Photo Kegham of Gaza: Unboxing
Survivor of the Armenian Genocide, photographer Kegham Djeghalian founded the first photo studio in Gaza, "Photo Kegham," in 1944. His grandson, Kegham Djeghalian Junior, is uncovering this legacy.
Kegham Djeghalian Senior immortalized Gaza. A photographer who survived the Armenian genocide, he established Gaza's first professional photography studio, "Photo Kegham," in 1944. Through portraits, official photographs, family albums, and scenes of daily life, his lens captured the history of the city, from the end of the British Mandate to the Israeli occupation. With this exhibition, his grandson, Kegham Djeghalian Junior, brings this heritage to light.
A visual artist and educator, Kegham Jr. discovered three red boxes in 2018, buried at the back of a closet in his father’s home. Filled with negatives, documents, and family mementos, they are the only surviving testimony of his grandfather's past. The photographs unveil forgotten faces and interrupted stories, revealing the intimate life of the city.
By refusing to caption these images, Kegham Jr. questions the notion of an archive and develops the concept of an "unfinished" or "unmade archive." Organized by typology, his photographic installation creates an implicit historiography.
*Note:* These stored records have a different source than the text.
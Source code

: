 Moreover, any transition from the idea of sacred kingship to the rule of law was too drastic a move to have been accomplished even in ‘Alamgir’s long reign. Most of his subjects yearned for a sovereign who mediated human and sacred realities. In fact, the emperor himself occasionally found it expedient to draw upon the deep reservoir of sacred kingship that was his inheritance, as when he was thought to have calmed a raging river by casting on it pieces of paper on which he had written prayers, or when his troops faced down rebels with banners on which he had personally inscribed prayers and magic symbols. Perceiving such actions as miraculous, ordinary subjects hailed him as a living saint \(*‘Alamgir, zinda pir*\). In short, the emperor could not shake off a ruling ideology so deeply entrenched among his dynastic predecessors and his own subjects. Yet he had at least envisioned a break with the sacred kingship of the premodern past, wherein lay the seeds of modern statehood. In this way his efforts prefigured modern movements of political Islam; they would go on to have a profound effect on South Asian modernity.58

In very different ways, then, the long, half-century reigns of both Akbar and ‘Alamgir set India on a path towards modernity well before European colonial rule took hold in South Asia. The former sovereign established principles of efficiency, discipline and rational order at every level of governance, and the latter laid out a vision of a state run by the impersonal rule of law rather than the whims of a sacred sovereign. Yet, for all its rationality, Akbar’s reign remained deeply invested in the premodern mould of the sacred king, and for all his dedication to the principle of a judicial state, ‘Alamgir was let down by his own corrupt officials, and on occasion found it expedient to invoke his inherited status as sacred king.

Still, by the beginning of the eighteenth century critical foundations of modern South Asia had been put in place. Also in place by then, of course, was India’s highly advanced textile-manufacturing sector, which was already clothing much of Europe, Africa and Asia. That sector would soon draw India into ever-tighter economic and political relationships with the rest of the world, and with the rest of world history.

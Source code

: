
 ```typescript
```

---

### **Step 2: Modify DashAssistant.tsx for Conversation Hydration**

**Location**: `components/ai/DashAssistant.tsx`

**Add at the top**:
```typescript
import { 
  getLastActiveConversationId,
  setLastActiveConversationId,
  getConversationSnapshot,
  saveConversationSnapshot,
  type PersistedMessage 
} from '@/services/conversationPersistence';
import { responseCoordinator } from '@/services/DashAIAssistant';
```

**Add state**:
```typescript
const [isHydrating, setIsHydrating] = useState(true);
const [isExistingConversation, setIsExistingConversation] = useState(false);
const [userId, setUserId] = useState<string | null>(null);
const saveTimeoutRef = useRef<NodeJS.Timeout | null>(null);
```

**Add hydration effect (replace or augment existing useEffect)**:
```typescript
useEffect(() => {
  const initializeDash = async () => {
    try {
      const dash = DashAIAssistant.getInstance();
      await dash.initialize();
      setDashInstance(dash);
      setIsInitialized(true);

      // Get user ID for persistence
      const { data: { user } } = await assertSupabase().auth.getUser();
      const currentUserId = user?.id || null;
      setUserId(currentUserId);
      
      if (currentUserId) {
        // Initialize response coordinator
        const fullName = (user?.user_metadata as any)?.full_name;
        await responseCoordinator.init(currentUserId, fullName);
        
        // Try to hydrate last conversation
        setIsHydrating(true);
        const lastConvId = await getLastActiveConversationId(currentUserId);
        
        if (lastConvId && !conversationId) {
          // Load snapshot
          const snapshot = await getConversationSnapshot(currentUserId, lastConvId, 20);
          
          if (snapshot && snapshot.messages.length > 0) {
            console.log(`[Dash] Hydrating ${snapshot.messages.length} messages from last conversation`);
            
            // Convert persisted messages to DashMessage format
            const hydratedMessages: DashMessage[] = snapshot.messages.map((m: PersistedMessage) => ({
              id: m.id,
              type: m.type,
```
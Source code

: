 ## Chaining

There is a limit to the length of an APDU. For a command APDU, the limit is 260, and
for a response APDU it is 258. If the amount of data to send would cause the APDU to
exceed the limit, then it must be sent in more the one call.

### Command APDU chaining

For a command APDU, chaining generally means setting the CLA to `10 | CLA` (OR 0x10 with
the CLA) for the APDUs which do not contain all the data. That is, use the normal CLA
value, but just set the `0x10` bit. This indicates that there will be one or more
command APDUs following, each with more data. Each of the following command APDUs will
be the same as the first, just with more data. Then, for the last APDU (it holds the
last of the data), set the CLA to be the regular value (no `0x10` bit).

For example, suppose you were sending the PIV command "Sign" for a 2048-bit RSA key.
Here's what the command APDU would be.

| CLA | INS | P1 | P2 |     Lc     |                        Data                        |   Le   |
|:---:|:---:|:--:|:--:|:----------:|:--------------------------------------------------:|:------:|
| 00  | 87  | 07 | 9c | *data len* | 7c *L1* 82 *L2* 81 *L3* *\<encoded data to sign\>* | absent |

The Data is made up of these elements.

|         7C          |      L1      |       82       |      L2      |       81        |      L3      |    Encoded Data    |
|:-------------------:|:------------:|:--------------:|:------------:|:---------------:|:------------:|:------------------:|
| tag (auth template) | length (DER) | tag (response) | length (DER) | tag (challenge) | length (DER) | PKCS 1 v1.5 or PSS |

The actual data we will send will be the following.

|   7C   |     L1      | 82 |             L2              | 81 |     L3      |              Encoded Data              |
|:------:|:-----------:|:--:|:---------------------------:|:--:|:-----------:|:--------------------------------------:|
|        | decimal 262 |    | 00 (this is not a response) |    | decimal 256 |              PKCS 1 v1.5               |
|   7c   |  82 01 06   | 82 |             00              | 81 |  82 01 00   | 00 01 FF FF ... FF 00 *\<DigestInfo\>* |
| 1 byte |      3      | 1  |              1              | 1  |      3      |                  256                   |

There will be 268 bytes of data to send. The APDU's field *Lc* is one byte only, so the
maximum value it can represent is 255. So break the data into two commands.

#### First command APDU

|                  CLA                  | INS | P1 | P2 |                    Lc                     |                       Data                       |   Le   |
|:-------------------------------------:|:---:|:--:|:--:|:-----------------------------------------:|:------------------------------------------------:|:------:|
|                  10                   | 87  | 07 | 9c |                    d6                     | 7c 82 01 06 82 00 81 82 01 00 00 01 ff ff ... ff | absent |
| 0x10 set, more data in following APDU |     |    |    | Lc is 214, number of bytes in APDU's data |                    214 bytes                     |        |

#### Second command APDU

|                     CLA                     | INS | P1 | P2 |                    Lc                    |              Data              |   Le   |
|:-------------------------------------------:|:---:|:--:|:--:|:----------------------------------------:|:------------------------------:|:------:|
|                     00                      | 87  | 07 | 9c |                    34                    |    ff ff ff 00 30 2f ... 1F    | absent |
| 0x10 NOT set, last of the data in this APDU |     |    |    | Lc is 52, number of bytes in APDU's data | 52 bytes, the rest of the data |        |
The exhibition *Photo Kegham of Gaza: Unboxing* thus evokes a visual narrative where each photograph carries the memory of a city, a family, and a people, and where each shot reveals an intimate story brutalized by occupation, exile, and war.
As genocide continues, *Photo Kegham of Gaza: Unboxing* becomes a necessary act to preserve the history, culture, and memories of the Palestinian people.